Beautiful copy of the first edition
CHANDLER, Raymond. The Long Goodbye. Boston: Houghton Mifflin Company. 1954.
8vo. Original brown cloth boards with silver lettering and original illustrated price-clipped dust wrapper with design by Fritz Wegner; pp. 319, [1]; wrapper with spine very expertly repaired, a little wear at extremities and one small crease to back panel, otherwise a very good copy.
First edition.
The Long Goodbye is Raymond Chandler's longest and sixth novel featuring the famous detective Phillip Marlowe. Although opinion has been divided over its ranking compared to Chandler's earlier works, Raymond himself wrote in a letter to a friend that The Long Goodbye was his "best book" and it is undeniably his most personal novel, written as his wife Cissie was dying. The Long Goodbye is ambitious in its use of exposing autobiographical context to drive the detective fiction with two characters in the book hypothetically structured around Chandler's character; the troubled writer Roger Wade, who raises questions about the value of writing and what should be considered 'real' literature, as well as the alcoholic Terry Lennox, who, like Chandler, had a cherished background in England that often ostracized him from Californian life.

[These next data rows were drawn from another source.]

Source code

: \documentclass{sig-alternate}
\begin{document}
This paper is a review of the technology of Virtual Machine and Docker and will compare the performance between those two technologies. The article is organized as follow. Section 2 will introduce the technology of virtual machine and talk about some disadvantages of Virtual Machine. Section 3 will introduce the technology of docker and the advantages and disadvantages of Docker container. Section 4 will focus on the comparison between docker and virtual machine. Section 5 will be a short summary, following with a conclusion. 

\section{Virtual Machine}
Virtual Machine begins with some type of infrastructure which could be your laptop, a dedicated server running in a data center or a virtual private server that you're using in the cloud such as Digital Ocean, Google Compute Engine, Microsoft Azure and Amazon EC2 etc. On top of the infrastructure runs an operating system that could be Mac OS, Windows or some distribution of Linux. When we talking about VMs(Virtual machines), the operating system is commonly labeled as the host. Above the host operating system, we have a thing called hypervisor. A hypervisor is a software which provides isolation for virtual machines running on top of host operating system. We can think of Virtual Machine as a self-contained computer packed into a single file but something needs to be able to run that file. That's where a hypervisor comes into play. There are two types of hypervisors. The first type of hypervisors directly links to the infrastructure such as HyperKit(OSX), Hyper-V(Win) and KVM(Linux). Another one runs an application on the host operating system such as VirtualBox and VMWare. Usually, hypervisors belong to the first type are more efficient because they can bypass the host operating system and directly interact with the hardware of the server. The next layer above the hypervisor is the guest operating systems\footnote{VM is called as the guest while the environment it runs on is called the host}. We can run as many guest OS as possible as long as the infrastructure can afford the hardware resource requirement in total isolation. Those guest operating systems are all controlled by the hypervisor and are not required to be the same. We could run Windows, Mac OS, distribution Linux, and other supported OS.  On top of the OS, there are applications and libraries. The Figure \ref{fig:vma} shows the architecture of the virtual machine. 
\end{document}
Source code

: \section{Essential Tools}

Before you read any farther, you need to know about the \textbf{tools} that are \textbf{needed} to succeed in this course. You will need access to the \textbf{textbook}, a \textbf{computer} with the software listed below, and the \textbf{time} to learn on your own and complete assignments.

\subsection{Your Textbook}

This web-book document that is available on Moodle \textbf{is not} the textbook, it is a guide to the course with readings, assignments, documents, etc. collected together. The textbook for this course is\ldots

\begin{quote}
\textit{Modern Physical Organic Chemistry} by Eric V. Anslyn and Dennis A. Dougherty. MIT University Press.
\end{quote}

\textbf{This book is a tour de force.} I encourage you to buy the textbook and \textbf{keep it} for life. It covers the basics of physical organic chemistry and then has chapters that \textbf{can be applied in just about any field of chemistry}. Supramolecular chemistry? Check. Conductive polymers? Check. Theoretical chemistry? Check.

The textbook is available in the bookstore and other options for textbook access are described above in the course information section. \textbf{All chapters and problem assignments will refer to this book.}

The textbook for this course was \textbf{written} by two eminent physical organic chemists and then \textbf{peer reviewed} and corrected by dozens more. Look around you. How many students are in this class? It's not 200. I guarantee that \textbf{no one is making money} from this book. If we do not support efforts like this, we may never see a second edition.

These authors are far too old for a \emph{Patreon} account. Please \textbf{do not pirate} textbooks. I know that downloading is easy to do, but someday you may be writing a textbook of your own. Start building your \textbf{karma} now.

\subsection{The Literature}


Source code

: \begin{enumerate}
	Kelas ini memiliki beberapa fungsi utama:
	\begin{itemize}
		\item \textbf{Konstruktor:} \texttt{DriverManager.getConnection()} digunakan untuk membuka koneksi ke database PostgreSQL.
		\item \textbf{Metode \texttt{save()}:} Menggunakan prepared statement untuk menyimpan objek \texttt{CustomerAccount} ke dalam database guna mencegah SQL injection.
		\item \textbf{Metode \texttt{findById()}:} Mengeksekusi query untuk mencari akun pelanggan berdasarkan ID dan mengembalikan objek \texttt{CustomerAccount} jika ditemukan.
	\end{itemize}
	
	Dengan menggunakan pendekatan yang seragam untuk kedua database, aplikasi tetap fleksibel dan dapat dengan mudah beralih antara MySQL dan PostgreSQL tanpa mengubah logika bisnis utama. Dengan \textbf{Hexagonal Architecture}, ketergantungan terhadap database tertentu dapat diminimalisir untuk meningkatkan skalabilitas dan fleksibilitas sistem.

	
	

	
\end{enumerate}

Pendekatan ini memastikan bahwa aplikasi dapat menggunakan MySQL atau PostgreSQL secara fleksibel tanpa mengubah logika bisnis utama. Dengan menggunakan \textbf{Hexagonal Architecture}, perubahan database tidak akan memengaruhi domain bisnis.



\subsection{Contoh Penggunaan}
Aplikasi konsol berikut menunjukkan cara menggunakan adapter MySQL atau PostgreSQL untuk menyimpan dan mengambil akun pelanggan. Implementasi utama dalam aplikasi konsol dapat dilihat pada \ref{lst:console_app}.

Robert Altman adapted the book into a 1973 film starring Elliott Gould as Philip Marlowe and featuring an uncredited Arnold Schwarzenegger. Poorly received at the time, the movie has been rehabilited and , according to the Rotten Tomatoes website: "An ice-cold noir that retains Robert Altman's idiosyncratic sensibilities… it ranks among the smartest and most satisfying Marlowe mysteries".